We will have two different setups here depending on if you want to build ctranslate2 locally or not. This shall be documented.
## Model selection
Pass `--model <name>` to `stt-server.py`. Models are downloaded automatically from HuggingFace on first use.
| Model | VRAM | Quality | Notes |
|-------|------|---------|-------|
| `base.en` | ~1 GB | Low | Default.
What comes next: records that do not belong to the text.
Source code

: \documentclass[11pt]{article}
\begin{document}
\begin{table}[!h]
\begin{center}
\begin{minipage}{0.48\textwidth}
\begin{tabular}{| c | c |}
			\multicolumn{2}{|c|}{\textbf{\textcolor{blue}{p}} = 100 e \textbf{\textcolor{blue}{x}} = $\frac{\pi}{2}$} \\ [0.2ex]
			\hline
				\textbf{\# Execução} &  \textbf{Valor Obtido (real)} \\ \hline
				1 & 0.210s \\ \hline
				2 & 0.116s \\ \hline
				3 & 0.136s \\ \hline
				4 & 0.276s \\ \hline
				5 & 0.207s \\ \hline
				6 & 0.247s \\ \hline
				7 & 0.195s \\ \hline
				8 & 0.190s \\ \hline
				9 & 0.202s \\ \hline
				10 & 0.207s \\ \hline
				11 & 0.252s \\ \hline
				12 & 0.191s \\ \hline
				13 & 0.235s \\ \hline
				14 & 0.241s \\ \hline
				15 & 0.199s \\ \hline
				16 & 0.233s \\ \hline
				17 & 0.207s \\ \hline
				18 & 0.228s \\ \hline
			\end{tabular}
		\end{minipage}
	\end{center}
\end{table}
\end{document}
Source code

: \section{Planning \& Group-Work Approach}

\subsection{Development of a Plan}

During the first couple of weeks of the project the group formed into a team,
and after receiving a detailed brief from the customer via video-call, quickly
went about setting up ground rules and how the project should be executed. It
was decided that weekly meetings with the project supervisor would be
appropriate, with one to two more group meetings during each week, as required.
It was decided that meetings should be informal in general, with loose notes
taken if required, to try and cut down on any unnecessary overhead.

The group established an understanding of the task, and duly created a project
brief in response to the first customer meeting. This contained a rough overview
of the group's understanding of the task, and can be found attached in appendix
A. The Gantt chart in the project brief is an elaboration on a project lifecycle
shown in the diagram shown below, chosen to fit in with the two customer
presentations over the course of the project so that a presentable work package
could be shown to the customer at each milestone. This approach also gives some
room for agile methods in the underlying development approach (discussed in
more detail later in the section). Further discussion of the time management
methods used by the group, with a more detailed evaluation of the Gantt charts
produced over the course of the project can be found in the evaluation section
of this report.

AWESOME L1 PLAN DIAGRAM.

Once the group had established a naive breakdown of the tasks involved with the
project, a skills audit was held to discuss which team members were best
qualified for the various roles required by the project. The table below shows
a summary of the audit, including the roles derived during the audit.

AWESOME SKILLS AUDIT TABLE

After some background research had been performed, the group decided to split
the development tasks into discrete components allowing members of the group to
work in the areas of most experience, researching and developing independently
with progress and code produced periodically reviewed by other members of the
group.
Fast, but struggles with similar-sounding consonants (V/B/D). |
| `small.en` | ~2 GB | Medium | Noticeable improvement over base for most speech. |
| `medium.en` | ~5 GB | Good | Recommended starting point for production use. |
| `large-v3` | ~10 GB | Best | Highest accuracy, use if VRAM allows. |
English-only models (`.en` suffix) are faster and more accurate than multilingual models for English speech.
## Compute type
Pass `--compute-type <type>` to control the numeric precision used during inference.
| Type | Notes |
|------|-------|
| `int8_float16` | Default. Good balance of speed and accuracy on modern GPUs. |
| `float16` | Slightly better accuracy, higher VRAM usage. |
| `int8` | CPU-friendly, lower quality. |
If you see a CUDA error about mismatched library versions at startup, use `setup-venv-local-build.sh` to build ctranslate2 against your system CUDA version rather than using the PyPI wheel.